▸ **Data supplied**

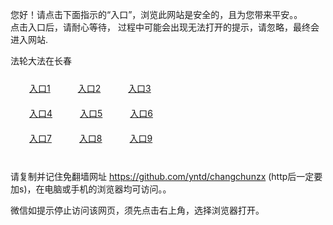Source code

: 您好！请点击下面指示的“入口”，浏览此网站是安全的，且为您带来平安。。 <br/>
点击入口后，请耐心等待， 过程中可能会出现无法打开的提示，请忽略，最终会进入网站. </br>

法轮大法在长春<br/>
<div style="padding:10px"><a style="margin:20px" target="_blank" href="https://d24ymhsxmvuf8b.cloudfront.net/2Qpsp?vwirzpc" id="ccLink1" rel="nofollow">入口1</a> <a target="_blank" style="margin:20px" href="https://d26g6m7vx8f7b8.cloudfront.net/2Qpsp?ciiuj" id="ccLink2" rel="nofollow">入口2</a> <a style="margin:20px" target="_blank" href="https://d1xrrxhqboc5g4.cloudfront.net/2Qpsp?bphdsw" id="ccLink3" rel="nofollow">入口3</a></div>

<div style="padding:10px" ><a style="margin:20px" target="_blank" href="https://d24ymhsxmvuf8b.cloudfront.net/2Qpsp?vwirzpc" id="ccLink4" rel="nofollow">入口4</a> <a style="margin:20px" href="https://d26g6m7vx8f7b8.cloudfront.net/2Qpsp?ciiuj" target="_blank" id="ccLink5" rel="nofollow">入口5</a> <a style="margin:20px" href="https://d1xrrxhqboc5g4.cloudfront.net/2Qpsp?bphdsw" target="_blank" id="ccLink6" rel="nofollow">入口6</a></div>

<div style="padding:10px"><a style="margin:20px" target="_blank" href="https://d24ymhsxmvuf8b.cloudfront.net/2Qpsp?vwirzpc" id="ccLink7" rel="nofollow">入口7</a> <a style="margin:20px" href="https://d26g6m7vx8f7b8.cloudfront.net/2Qpsp?ciiuj" target="_blank" id="ccLink8" rel="nofollow">入口8</a> <a style="margin:20px" target="_blank" href="https://d1xrrxhqboc5g4.cloudfront.net/2Qpsp?bphdsw" id="ccLink9" rel="nofollow">入口9</a></div>

<br/>



请复制并记住免翻墙网址 https://github.com/yntd/changchunzx (http后一定要加s)，在电脑或手机的浏览器均可访问。。<br/>

微信如提示停止访问该网页，须先点击右上角，选择浏览器打开。
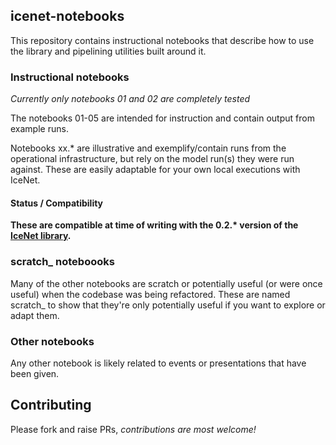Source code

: ## icenet-notebooks

This repository contains instructional notebooks that describe how to use the library and pipelining utilities built around it. 

### Instructional notebooks

_Currently only notebooks 01 and 02 are completely tested_

The notebooks 01-05 are intended for instruction and contain output from example runs.

Notebooks xx.\* are illustrative and exemplify/contain runs from the operational infrastructure, but rely on the model run(s) they were run against. These are easily adaptable for your own local executions with IceNet.

#### Status / Compatibility

__These are compatible at time of writing with the 0.2.\* version of the [IceNet library](https://github.com/icenet-ai/icenet).__

### scratch\_ noteboooks

Many of the other notebooks are scratch or potentially useful (or were once useful) when the codebase was being refactored. These are named scratch\_ to show that they're only potentially useful if you want to explore or adapt them.

### Other notebooks

Any other notebook is likely related to events or presentations that have been given.

## Contributing

Please fork and raise PRs, _contributions are most welcome!_



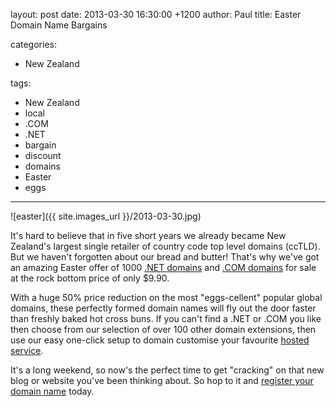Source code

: layout: post
date: 2013-03-30 16:30:00 +1200
author: Paul
title: Easter Domain Name Bargains

categories:
  - New Zealand

tags:
  - New Zealand
  - local
  - .COM
  - .NET
  - bargain
  - discount
  - domains
  - Easter
  - eggs

----

![easter]({{ site.images_url }}/2013-03-30.jpg)

It's hard to believe that in five short years we already became New Zealand's largest single retailer of country code top level domains (ccTLD). But we haven't forgotten about our bread and butter! That's why we've got an amazing Easter offer of 1000 [.NET domains](https://iwantmyname.co.nz/domains/net-domain-name-registration-for-network) and [.COM domains](https://iwantmyname.co.nz/domains/com-domain-name-registration-for-commercial) for sale at the rock bottom price of only $9.90.

With a huge 50% price reduction on the most "eggs-cellent" popular global domains, these perfectly formed domain names will fly out the door faster than freshly baked hot cross buns. If you can't find a .NET or .COM you like then choose from our selection of over 100 other domain extensions, then use our easy one-click setup to domain customise your favourite [hosted service](https://iwantmyname.co.nz/services).

It's a long weekend, so now's the perfect time to get "cracking" on that new blog or website you've been thinking about. So hop to it and [register your domain name](https://iwantmyname.co.nz/domains/domain-name-registration-list-of-extensions) today.
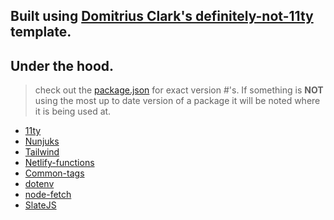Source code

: Built using [Domitrius Clark's definitely-not-11ty](https://github.com/domitriusclark/definitely-not-11ty) template. 
---
## Under the hood.
> check out the [package.json](https://github.com/ZachCodedThat/Zacharyp.dev-V2/blob/main/package.json) for exact version #'s. If something is **NOT** using the most up to date version of a package it will be noted where it is being used at.
- [11ty](https://www.11ty.dev/)
- [Nunjuks](https://mozilla.github.io/nunjucks/)
- [Tailwind](https://tailwindcss.com/)
- [Netlify-functions](https://www.netlify.com/products/functions/)
- [Common-tags](https://github.com/zspecza/common-tags)
- [dotenv](https://github.com/motdotla/dotenv)
- [node-fetch](https://github.com/node-fetch/node-fetch)
- [SlateJS](https://www.slatejs.org/)




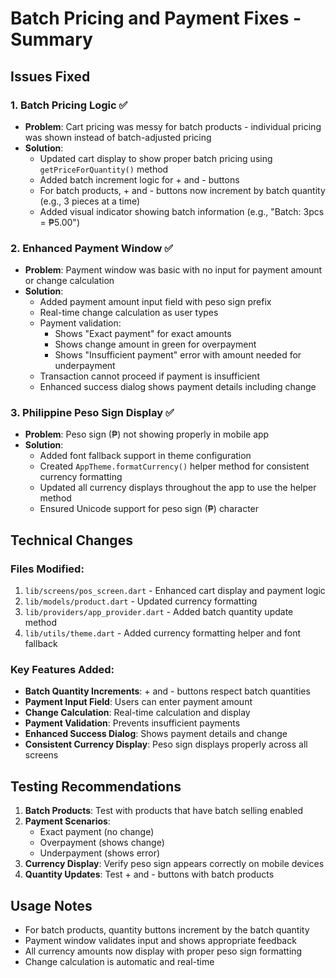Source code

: # Batch Pricing and Payment Fixes - Summary

## Issues Fixed

### 1. Batch Pricing Logic ✅
- **Problem**: Cart pricing was messy for batch products - individual pricing was shown instead of batch-adjusted pricing
- **Solution**: 
  - Updated cart display to show proper batch pricing using `getPriceForQuantity()` method
  - Added batch increment logic for + and - buttons
  - For batch products, + and - buttons now increment by batch quantity (e.g., 3 pieces at a time)
  - Added visual indicator showing batch information (e.g., "Batch: 3pcs = ₱5.00")

### 2. Enhanced Payment Window ✅
- **Problem**: Payment window was basic with no input for payment amount or change calculation
- **Solution**:
  - Added payment amount input field with peso sign prefix
  - Real-time change calculation as user types
  - Payment validation:
    - Shows "Exact payment" for exact amounts
    - Shows change amount in green for overpayment
    - Shows "Insufficient payment" error with amount needed for underpayment
  - Transaction cannot proceed if payment is insufficient
  - Enhanced success dialog shows payment details including change

### 3. Philippine Peso Sign Display ✅
- **Problem**: Peso sign (₱) not showing properly in mobile app
- **Solution**:
  - Added font fallback support in theme configuration
  - Created `AppTheme.formatCurrency()` helper method for consistent currency formatting
  - Updated all currency displays throughout the app to use the helper method
  - Ensured Unicode support for peso sign (₱) character

## Technical Changes

### Files Modified:
1. `lib/screens/pos_screen.dart` - Enhanced cart display and payment logic
2. `lib/models/product.dart` - Updated currency formatting
3. `lib/providers/app_provider.dart` - Added batch quantity update method
4. `lib/utils/theme.dart` - Added currency formatting helper and font fallback

### Key Features Added:
- **Batch Quantity Increments**: + and - buttons respect batch quantities
- **Payment Input Field**: Users can enter payment amount
- **Change Calculation**: Real-time calculation and display
- **Payment Validation**: Prevents insufficient payments
- **Enhanced Success Dialog**: Shows payment details and change
- **Consistent Currency Display**: Peso sign displays properly across all screens

## Testing Recommendations

1. **Batch Products**: Test with products that have batch selling enabled
2. **Payment Scenarios**:
   - Exact payment (no change)
   - Overpayment (shows change)
   - Underpayment (shows error)
3. **Currency Display**: Verify peso sign appears correctly on mobile devices
4. **Quantity Updates**: Test + and - buttons with batch products

## Usage Notes

- For batch products, quantity buttons increment by the batch quantity
- Payment window validates input and shows appropriate feedback
- All currency amounts now display with proper peso sign formatting
- Change calculation is automatic and real-time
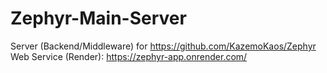 # Zephyr-Main-Server
Server (Backend/Middleware) for https://github.com/KazemoKaos/Zephyr
Web Service (Render): https://zephyr-app.onrender.com/
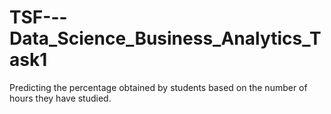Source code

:# TSF---Data_Science_Business_Analytics_Task1

Predicting the percentage obtained by students based on the number of hours they have studied.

▸ **Task prompt**
Look above for the line with "微信如提示停止访问该网页，须先点击右上角，选择浏览器打开。" and the line with "The notebooks 01-05", then copy exactly the lines from the first through the second, both kept, with no pictures.

▸ **Task output**
微信如提示停止访问该网页，须先点击右上角，选择浏览器打开。
Source code

: ## icenet-notebooks

This repository contains instructional notebooks that describe how to use the library and pipelining utilities built around it. 

### Instructional notebooks

_Currently only notebooks 01 and 02 are completely tested_

The notebooks 01-05 are intended for instruction and contain output from example runs.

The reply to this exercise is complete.